Careers in advanced manufacturing automation range in salary from $40,000 to $60,000 for high-school grads with certification from a center like RAMTEC and from $50,000 to $70,000 for associate degree grads from junior colleges with similar training, said Paul Aiello, director of certified education training for Japanese robotics maker Fanuc.

By contrast, the national median compensation for Americans with only an associate's degree is $41,496, while the median compensation for someone with only a high school diploma is $35,256, according to the Bureau of Labor Statistics.

Not all of this critical training comes in classrooms. Some workers manage to figure it out on their own.

Joshua Wallace, 33, a robotics technician at Marlin Steel in Baltimore, taught himself how to improve some of the company’s robotics systems by watching videos on YouTube.

“If I run into a problem it’s amazing — just jump online. I jump on a forum,” says Wallace, an Army veteran of Afghanistan and Iraq. “Surprisingly there’s a couple things I just learned that would have really helped out months ago and a three-minute video shows me how to break it down and do it. I’m like, 'Oh my, it’s so simple.'”

Another way to keep the automation revolution from swallowing your job is to devise a role that turns the tables on tech.

Mari Vance did. Vance, 25, of Las Vegas, recently had her hours cut almost in half, from full-time to part-time, working as a parking booth attendant when the hotel-casino where she worked installed an automated ticketing booth.

Needing more work, she left her job and struck out on her own. She decided to design a role-playing game for computers, raising more than $15,000 through crowd fundraising site Kickstarter to create a visual novel video game called Dragon Date, using self-taught skills.

“I have a theory that 20 years from now we’re all going to be technicians and all the service jobs are going to be automated,” she said. "In the long term, I feel like creative jobs and stuff like that are the jobs that are most immune to automation."

She's got a point. The pace of advanced robotics installation is expected to go from 2% to 3% annual growth today to 10% growth within a decade, according to Boston Consulting Group.

RAMTEC is an Ohio technical center that offers high school students training in the field of robotics and advanced manufacturing technologies.

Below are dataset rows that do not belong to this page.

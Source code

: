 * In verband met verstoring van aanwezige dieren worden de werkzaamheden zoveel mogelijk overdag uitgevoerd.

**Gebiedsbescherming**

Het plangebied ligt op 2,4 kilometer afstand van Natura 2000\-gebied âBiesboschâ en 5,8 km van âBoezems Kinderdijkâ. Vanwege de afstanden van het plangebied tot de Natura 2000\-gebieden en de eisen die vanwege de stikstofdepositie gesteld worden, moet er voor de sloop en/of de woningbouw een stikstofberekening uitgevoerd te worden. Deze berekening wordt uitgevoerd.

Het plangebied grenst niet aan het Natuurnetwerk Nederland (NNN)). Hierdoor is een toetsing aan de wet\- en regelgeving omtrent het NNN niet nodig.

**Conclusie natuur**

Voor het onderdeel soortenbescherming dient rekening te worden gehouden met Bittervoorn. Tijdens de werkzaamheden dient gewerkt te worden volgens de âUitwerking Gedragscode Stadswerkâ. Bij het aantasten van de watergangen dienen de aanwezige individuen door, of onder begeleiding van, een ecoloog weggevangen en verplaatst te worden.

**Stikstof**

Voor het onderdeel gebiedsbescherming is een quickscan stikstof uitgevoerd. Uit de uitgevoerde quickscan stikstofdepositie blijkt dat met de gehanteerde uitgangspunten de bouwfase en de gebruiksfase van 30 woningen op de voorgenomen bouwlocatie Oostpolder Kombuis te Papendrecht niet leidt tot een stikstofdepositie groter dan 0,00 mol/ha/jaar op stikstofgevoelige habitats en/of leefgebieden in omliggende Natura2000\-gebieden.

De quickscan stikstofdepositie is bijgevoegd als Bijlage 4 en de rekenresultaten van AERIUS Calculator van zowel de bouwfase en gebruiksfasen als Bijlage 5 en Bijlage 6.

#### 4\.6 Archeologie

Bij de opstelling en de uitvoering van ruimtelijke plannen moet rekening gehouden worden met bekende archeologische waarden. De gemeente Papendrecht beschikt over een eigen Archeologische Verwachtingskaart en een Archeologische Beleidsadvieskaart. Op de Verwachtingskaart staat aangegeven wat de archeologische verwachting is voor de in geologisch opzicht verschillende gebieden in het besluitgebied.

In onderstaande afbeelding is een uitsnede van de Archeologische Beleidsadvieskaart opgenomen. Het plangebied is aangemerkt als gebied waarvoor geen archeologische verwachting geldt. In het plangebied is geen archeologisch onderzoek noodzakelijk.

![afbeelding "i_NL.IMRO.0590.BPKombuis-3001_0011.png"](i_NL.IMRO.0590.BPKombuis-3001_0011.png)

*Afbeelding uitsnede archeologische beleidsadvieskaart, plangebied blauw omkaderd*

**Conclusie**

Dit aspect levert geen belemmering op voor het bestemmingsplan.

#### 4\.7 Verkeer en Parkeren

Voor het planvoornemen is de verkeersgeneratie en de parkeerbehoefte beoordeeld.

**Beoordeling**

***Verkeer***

That’s what happened at RAMTEC, which stands for Robotic Advanced Manufacturing Technical Education Collaborative.

Chuck Speelman, superintendent of the Tri-Rivers Career Center, said the organization realized several years ago after a series of candid conversations with local manufacturers that its robotics program was not teaching marketable skills or using up-to-date equipment.

“They pretty much told us that what we were doing was a waste of time,” he said. “We had to change the paradigm.”

In partnership with robotics companies, local manufacturers and educators, Tri-Rivers Career Center designed a system that is now being replicated throughout the state.

High school students enrolled for free at RAMTEC continue earning their traditional diplomas while also collecting skills that local businesses such as global automaker Honda, which has plants in Ohio, and robotics refurbishing firm Robot Works are demanding.

Companies are pitching in. For example, Fanuc donated software training programs and sold cutting-edge robotics systems to RAMTEC at a steep discount. The company already trains about 8,000 to 9,000 people annually through its own network of paid courses, but is running at 99% capacity.

“We can’t keep up,” Aiello said. “The only way to put a dent in the demand is to partner with education.”